Prezzi all'ingrosso, tutti i numeri del 2020

Frutta e ortaggi, conferme ma anche sorprese nel confronto con il 2019

Prezzi all'ingrosso, tutti i numeri del 2020
L'effetto Covid ha inciso solo in parte sui prezzi all'ingrosso dell'ortofrutta nella prima parte del 2020. E' quanto emerge dall'Annuario presentato nei giorni scorsi da Italmercati e Borsa merci telematica (Bmti), corredato da approfondite analisi sull’andamento dei listini in tempo di pandemia. La rete di rilevazione comprende 24 mercati nazionali in cui vengono rilevati 7mila prezzi settimanali, oltre a sette mercati esteri in cui vengono rilevati mille prezzi settimanali. Circa 5 milioni le tonnellate di ortofrutta commercializzate ogni anno in queste strutture.



Le mele hanno vissuto una buona stagione commerciale, ma i prezzi all'ingrosso della campagna 2019/20 (aggiornati a marzo, mentre quelli delle altre referenze sono relativi a maggio) risultano inferiori alle due precedenti: 1,21 euro, contro gli 1,33 del 2017/18 e del 2018/19.

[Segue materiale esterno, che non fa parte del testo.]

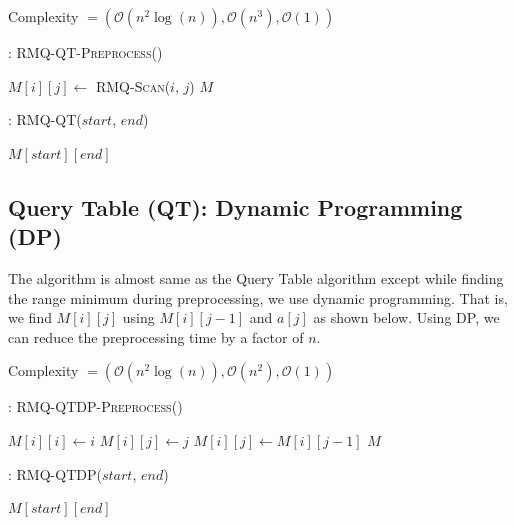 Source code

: \documentclass{article}
\begin{document}
Complexity $= (\mathcal{O}(n^2 \log(n)), \mathcal{O}(n^3), \mathcal{O}(1))$

\begin{algorithm}
\begin{algorithmic}[1]
\caption{: \textsc{RMQ-QT-Preprocess}()}
\medskip
{}
		\STATE $M[i][j] \gets $ \textsc{RMQ-Scan}($i$, $j$)
	\ENDFOR
\ENDFOR
\medskip
\RETURN $M$
\medskip
\end{algorithmic}
\end{algorithm}

\begin{algorithm}
\begin{algorithmic}[1]
\caption{: \textsc{RMQ-QT}($start$, $end$)}
\medskip
\RETURN $M[start][end]$
\end{algorithmic}
\end{algorithm}

\subsection{Query Table (QT): Dynamic Programming (DP)}
The algorithm is almost same as the Query Table algorithm except while finding the range minimum during preprocessing, we use dynamic programming. That is, we find $M[i][j]$ using $M[i][j-1]$ and $a[j]$ as shown below. Using DP, we can reduce the preprocessing time by a factor of $n$.

Complexity $= (\mathcal{O}(n^2 \log(n)), \mathcal{O}(n^2), \mathcal{O}(1))$

\begin{algorithm}
\begin{algorithmic}[1]
\caption{: \textsc{RMQ-QTDP-Preprocess}()}
\medskip
{}
	\STATE $M[i][i] \gets i$
\ENDFOR
\medskip
{}
			\STATE $M[i][j] \gets j$
		\ELSE
			\STATE $M[i][j] \gets M[i][j-1]$
		\ENDIF
	\ENDFOR
\ENDFOR
\medskip
\RETURN $M$
\medskip
\end{algorithmic}
\end{algorithm}

\begin{algorithm}
\begin{algorithmic}[1]
\caption{: \textsc{RMQ-QTDP}($start$, $end$)}
\medskip
\RETURN $M[start][end]$
\medskip
\end{algorithmic}
\end{algorithm}
\end{document}
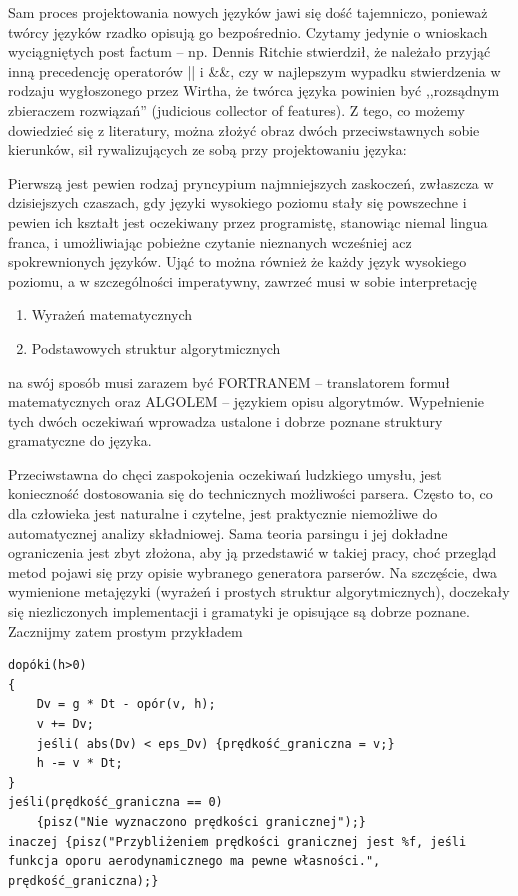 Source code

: Sam proces projektowania nowych języków jawi się dość tajemniczo, ponieważ twórcy języków rzadko opisują go bezpośrednio. Czytamy jedynie o wnioskach wyciągniętych post factum – np. Dennis Ritchie stwierdził, że należało przyjąć inną precedencję operatorów || i \&\&\cite{Ritchie_mail}, czy w najlepszym wypadku stwierdzenia w rodzaju wygłoszonego przez Wirtha, że twórca języka powinien być ,,rozsądnym zbieraczem rozwiązań'' (judicious collector of features)\cite{Wirth_recollections_Pascal}. Z tego, co możemy dowiedzieć się z literatury, można złożyć obraz dwóch przeciwstawnych sobie kierunków, sił rywalizujących ze sobą przy projektowaniu języka:

Pierwszą jest pewien rodzaj pryncypium najmniejszych zaskoczeń, zwłaszcza w dzisiejszych czaszach, gdy języki wysokiego poziomu stały się powszechne i pewien ich kształt jest oczekiwany przez programistę, stanowiąc niemal lingua franca, i umożliwiając pobieżne czytanie nieznanych wcześniej acz spokrewnionych języków. Ująć to można również  że każdy język wysokiego poziomu, a w szczególności imperatywny, zawrzeć musi w sobie interpretację
\begin{enumerate}[noitemsep, label=(\alph*)]
    \item Wyrażeń matematycznych
    \item Podstawowych struktur algorytmicznych
\end{enumerate}
na swój sposób musi zarazem być FORTRANEM – translatorem formuł matematycznych oraz ALGOLEM – językiem opisu algorytmów.
Wypełnienie tych dwóch oczekiwań wprowadza ustalone i dobrze poznane struktury gramatyczne do języka.

Przeciwstawna do chęci zaspokojenia oczekiwań ludzkiego umysłu, jest konieczność dostosowania się do technicznych możliwości parsera. Często to, co dla człowieka jest naturalne i czytelne, jest praktycznie niemożliwe do automatycznej analizy składniowej.  Sama teoria parsingu i jej dokładne ograniczenia jest zbyt złożona, aby ją przedstawić w takiej pracy, choć przegląd metod pojawi się przy opisie wybranego generatora parserów. Na szczęście, dwa wymienione metajęzyki (wyrażeń i prostych struktur algorytmicznych), doczekały się niezliczonych implementacji i gramatyki je opisujące są dobrze poznane. Zacznijmy zatem prostym przykładem

\begin{lstlisting}
dopóki(h>0)
{
    Dv = g * Dt - opór(v, h);
    v += Dv;
    jeśli( abs(Dv) < eps_Dv) {prędkość_graniczna = v;}
    h -= v * Dt;
}
jeśli(prędkość_graniczna == 0)
    {pisz("Nie wyznaczono prędkości granicznej");}
inaczej {pisz("Przybliżeniem prędkości granicznej jest %f, jeśli funkcja oporu aerodynamicznego ma pewne własności.", prędkość_graniczna);}
\end{lstlisting}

Segno più per le arance: il prodotto nazionale "generico" ha sfiorato l'euro il chilo (0,99) contro lo 0,95 del 2018/19 e lo 0,89 della stagione prima; il Tarocco è cresciuta del 25%, con una quotazione di 1,49 euro a fronte di 1,19 e 1,22 delle due stagioni antecedenti. 



Quotazioni in ascesa anche per le pere (1,68 euro il chilo per il nuovo, 1,94 per il conservato), l'uva estiva (2,50 euro il chilo contro 2 euro dell'anno prima) e le banane (0,99 contro 0,95 e 0,91 degli anni prima); in progresso pure la carota (0,96 rispetto agli 0,89 e 0,75 delle due stagioni pregresse), mentre l'uva autunnale perde quota (1,72 euro contro 1,78 del 2018/19) al pari delle patate (0,59 contro gli 0,63 euro il chilo del 2019), del pomodoro a grappolo (1,42 euro, 15 centesimi meno dell'anno prima) e della zucchina (1,78 euro contro 2,09 per il prodotto del Centro Sud).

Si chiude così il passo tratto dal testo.